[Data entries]
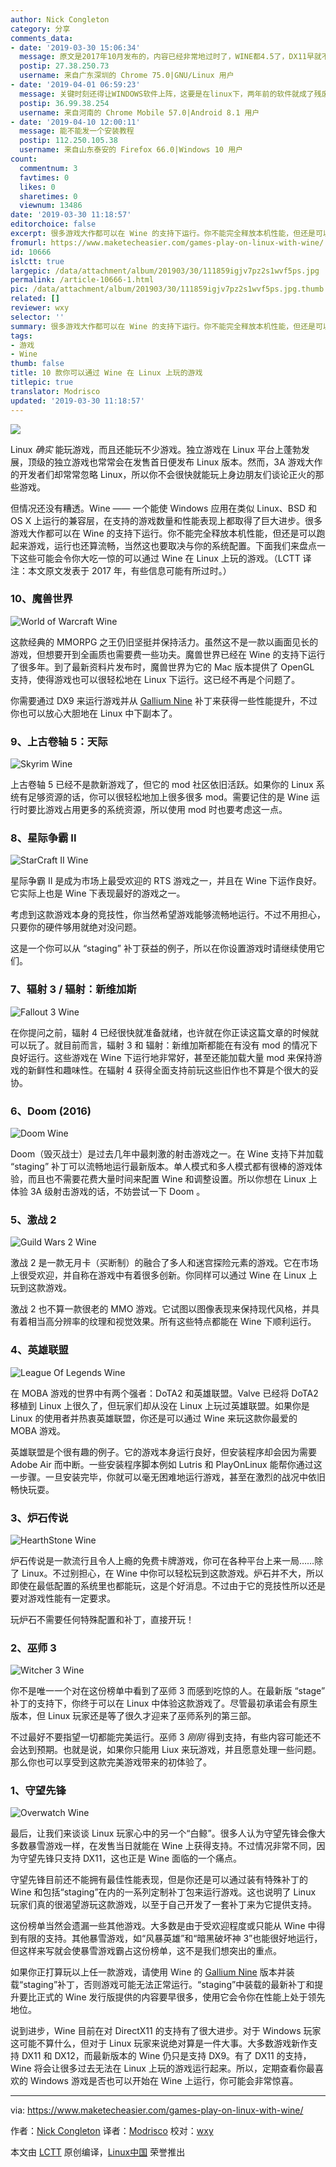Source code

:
 ```yaml
---
author: Nick Congleton
category: 分享
comments_data:
- date: '2019-03-30 15:06:34'
  message: 原文是2017年10月发布的，内容已经非常地过时了，WINE都4.5了，DX11早就不是问题了
  postip: 27.38.250.73
  username: 来自广东深圳的 Chrome 75.0|GNU/Linux 用户
- date: '2019-04-01 06:59:23'
  message: 关键时刻还得让WINDOWS软件上阵，这要是在linux下，两年前的软件就成了残废。
  postip: 36.99.38.254
  username: 来自河南的 Chrome Mobile 57.0|Android 8.1 用户
- date: '2019-04-10 12:00:11'
  message: 能不能发一个安装教程
  postip: 112.250.105.38
  username: 来自山东泰安的 Firefox 66.0|Windows 10 用户
count:
  commentnum: 3
  favtimes: 0
  likes: 0
  sharetimes: 0
  viewnum: 13486
date: '2019-03-30 11:18:57'
editorchoice: false
excerpt: 很多游戏大作都可以在 Wine 的支持下运行。你不能完全释放本机性能，但还是可以跑起来游戏，运行也还算流畅，当然这也要取决与你的系统配置。
fromurl: https://www.maketecheasier.com/games-play-on-linux-with-wine/
id: 10666
islctt: true
largepic: /data/attachment/album/201903/30/111859igjv7pz2s1wvf5ps.jpg
permalink: /article-10666-1.html
pic: /data/attachment/album/201903/30/111859igjv7pz2s1wvf5ps.jpg.thumb.jpg
related: []
reviewer: wxy
selector: ''
summary: 很多游戏大作都可以在 Wine 的支持下运行。你不能完全释放本机性能，但还是可以跑起来游戏，运行也还算流畅，当然这也要取决与你的系统配置。
tags:
- 游戏
- Wine
thumb: false
title: 10 款你可以通过 Wine 在 Linux 上玩的游戏
titlepic: true
translator: Modrisco
updated: '2019-03-30 11:18:57'
---
```


![](/data/attachment/album/201903/30/111859igjv7pz2s1wvf5ps.jpg)


Linux *确实* 能玩游戏，而且还能玩不少游戏。独立游戏在 Linux 平台上蓬勃发展，顶级的独立游戏也常常会在发售首日便发布 Linux 版本。然而，3A 游戏大作的开发者们却常常忽略 Linux，所以你不会很快就能玩上身边朋友们谈论正火的那些游戏。


但情况还没有糟透。Wine —— 一个能使 Windows 应用在类似 Linux、BSD 和 OS X 上运行的兼容层，在支持的游戏数量和性能表现上都取得了巨大进步。很多游戏大作都可以在 Wine 的支持下运行。你不能完全释放本机性能，但还是可以跑起来游戏，运行也还算流畅，当然这也要取决与你的系统配置。下面我们来盘点一下这些可能会令你大吃一惊的可以通过 Wine 在 Linux 上玩的游戏。（LCTT 译注：本文原文发表于 2017 年，有些信息可能有所过时。）


### 10、魔兽世界


![World of Warcraft Wine](/data/attachment/album/201903/30/111900uwzw213w212v2hnn.jpg "World of Warcraft Wine")


这款经典的 MMORPG 之王仍旧坚挺并保持活力。虽然这不是一款以画面见长的游戏，但想要开到全画质也需要费一些功夫。魔兽世界已经在 Wine 的支持下运行了很多年。到了最新资料片发布时，魔兽世界为它的 Mac 版本提供了 OpenGL 支持，使得游戏也可以很轻松地在 Linux 下运行。这已经不再是个问题了。


你需要通过 DX9 来运行游戏并从 [Gallium Nine](https://www.maketecheasier.com/install-wine-gallium-nine-linux) 补丁来获得一些性能提升，不过你也可以放心大胆地在 Linux 中下副本了。


### 9、上古卷轴 5：天际


![Skyrim Wine](/data/attachment/album/201903/30/111900t5v2337i2i2v7vll.jpg "Skyrim Wine")


上古卷轴 5 已经不是款新游戏了，但它的 mod 社区依旧活跃。如果你的 Linux 系统有足够资源的话，你可以很轻松地加上很多很多 mod。需要记住的是 Wine 运行时要比游戏占用更多的系统资源，所以使用 mod 时也要考虑这一点。


### 8、星际争霸 II


![StarCraft II Wine](/data/attachment/album/201903/30/111901xy4yxxc7z84dzfma.jpg "StarCraft II Wine")


星际争霸 II 是成为市场上最受欢迎的 RTS 游戏之一，并且在 Wine 下运作良好。它实际上也是 Wine 下表现最好的游戏之一。


考虑到这款游戏本身的竞技性，你当然希望游戏能够流畅地运行。不过不用担心，只要你的硬件够用就绝对没问题。


这是一个你可以从 “staging” 补丁获益的例子，所以在你设置游戏时请继续使用它们。


### 7、辐射 3 / 辐射：新维加斯


![Fallout 3 Wine](/data/attachment/album/201903/30/111901nt993kn3gunbt434.jpg "Fallout 3 Wine")


在你提问之前，辐射 4 已经很快就准备就绪，也许就在你正读这篇文章的时候就可以玩了。就目前而言，辐射 3 和 辐射：新维加斯都能在有没有 mod 的情况下良好运行。这些游戏在 Wine 下运行地非常好，甚至还能加载大量 mod 来保持游戏的新鲜性和趣味性。在辐射 4 获得全面支持前玩这些旧作也不算是个很大的妥协。


### 6、Doom (2016)


![Doom Wine](/data/attachment/album/201903/30/111902pw68yh00ypw919dd.jpg "Doom Wine")


Doom（毁灭战士）是过去几年中最刺激的射击游戏之一。在 Wine 支持下并加载 “staging” 补丁可以流畅地运行最新版本。单人模式和多人模式都有很棒的游戏体验，而且也不需要花费大量时间来配置 Wine 和调整设置。所以你想在 Linux 上体验 3A 级射击游戏的话，不妨尝试一下 Doom 。


### 5、激战 2


![Guild Wars 2 Wine](/data/attachment/album/201903/30/111902vq0p3w05j6rwrm0m.jpg "Guild Wars 2 Wine")


激战 2 是一款无月卡（买断制）的融合了多人和迷宫探险元素的游戏。它在市场上很受欢迎，并自称在游戏中有着很多创新。你同样可以通过 Wine 在 Linux 上玩到这款游戏。


激战 2 也不算一款很老的 MMO 游戏。它试图以图像表现来保持现代风格，并具有着相当高分辨率的纹理和视觉效果。所有这些特点都能在 Wine 下顺利运行。


### 4、英雄联盟


![League Of Legends Wine](/data/attachment/album/201903/30/111903y6dnfflr7vzlfqfr.jpg "League Of Legends Wine")


在 MOBA 游戏的世界中有两个强者：DoTA2 和英雄联盟。Valve 已经将 DoTA2 移植到 Linux 上很久了，但玩家们却从没在 Linux 上玩过英雄联盟。如果你是 Linux 的使用者并热衷英雄联盟，你还是可以通过 Wine 来玩这款你最爱的 MOBA 游戏。


英雄联盟是个很有趣的例子。它的游戏本身运行良好，但安装程序却会因为需要 Adobe Air 而中断。一些安装程序脚本例如 Lutris 和 PlayOnLinux 能帮你通过这一步骤。一旦安装完毕，你就可以毫无困难地运行游戏，甚至在激烈的战况中依旧畅快玩耍。


### 3、炉石传说


![HearthStone Wine](/data/attachment/album/201903/30/111903guzcayfgvuub73yu.jpg "HearthStone Wine")


炉石传说是一款流行且令人上瘾的免费卡牌游戏，你可在各种平台上来一局……除了 Linux。不过别担心，在 Wine 中你可以轻松玩到这款游戏。炉石并不大，所以即使在最低配置的系统里也都能玩，这是个好消息。不过由于它的竞技性所以还是要对游戏性能有一定要求。


玩炉石不需要任何特殊配置和补丁，直接开玩！


### 2、巫师 3


![Witcher 3 Wine](/data/attachment/album/201903/30/111904r121zogj2zr2j91f.jpg "Witcher 3 Wine")


你不是唯一一个对在这份榜单中看到了巫师 3 而感到吃惊的人。在最新版 “stage” 补丁的支持下，你终于可以在 Linux 中体验这款游戏了。尽管最初承诺会有原生版本，但 Linux 玩家还是等了很久才迎来了巫师系列的第三部。


不过最好不要指望一切都能完美运行。巫师 3 *刚刚* 得到支持，有些内容可能还不会达到预期。也就是说，如果你只能用 Liux 来玩游戏，并且愿意处理一些问题。那么你也可以享受到这款完美游戏带来的初体验了。


### 1、守望先锋


![Overwatch Wine](/data/attachment/album/201903/30/111904b13axffyzxxduyqp.jpg "Overwatch Wine")


最后，让我们来谈谈 Linux 玩家心中的另一个“白鲸”。很多人认为守望先锋会像大多数暴雪游戏一样，在发售当日就能在 Wine 上获得支持。不过情况非常不同，因为守望先锋只支持 DX11，这也正是 Wine 面临的一个痛点。


守望先锋目前还不能拥有最佳性能表现，但是你还是可以通过装有特殊补丁的 Wine 和包括“staging”在内的一系列定制补丁包来运行游戏。这也说明了 Linux 玩家们真的很渴望游玩这款游戏，以至于自己开发了一套补丁来为它提供支持。


这份榜单当然会遗漏一些其他游戏。大多数是由于受欢迎程度或只能从 Wine 中得到有限的支持。其他暴雪游戏，如“风暴英雄”和“暗黑破坏神 3”也能很好地运行，但这样来写就会使暴雪游戏霸占这份榜单，这不是我们想突出的重点。


如果你正打算玩以上任一款游戏，请使用 Wine 的 [Gallium Nine](https://www.maketecheasier.com/install-wine-gallium-nine-linux) 版本并装载“staging”补丁，否则游戏可能无法正常运行。“staging”中装载的最新补丁和提升要比正式的 Wine 发行版提供的内容要早很多，使用它会令你在性能上处于领先地位。


说到进步，Wine 目前在对 DirectX11 的支持有了很大进步。对于 Windows 玩家这可能不算什么，但对于 Linux 玩家来说绝对算是一件大事。大多数游戏新作支持 DX11 和 DX12，而最新版本的 Wine 仍只是支持 DX9。有了 DX11 的支持，Wine 将会让很多过去无法在 Linux 上玩的游戏运行起来。所以，定期查看你最喜欢的 Windows 游戏是否也可以开始在 Wine 上运行，你可能会非常惊喜。




---


via: <https://www.maketecheasier.com/games-play-on-linux-with-wine/>


作者：[Nick Congleton](https://www.maketecheasier.com/author/nickcongleton/) 译者：[Modrisco](https://github.com/Modrisco) 校对：[wxy](https://github.com/wxy)


本文由 [LCTT](https://github.com/LCTT/TranslateProject) 原创编译，[Linux中国](https://linux.cn/) 荣誉推出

Assignment:
Look through the records and copy down every line that holds "上古卷轴".

Exercise response:
### 9、上古卷轴 5：天际
上古卷轴 5 已经不是款新游戏了，但它的 mod 社区依旧活跃。如果你的 Linux 系统有足够资源的话，你可以很轻松地加上很多很多 mod。需要记住的是 Wine 运行时要比游戏占用更多的系统资源，所以使用 mod 时也要考虑这一点。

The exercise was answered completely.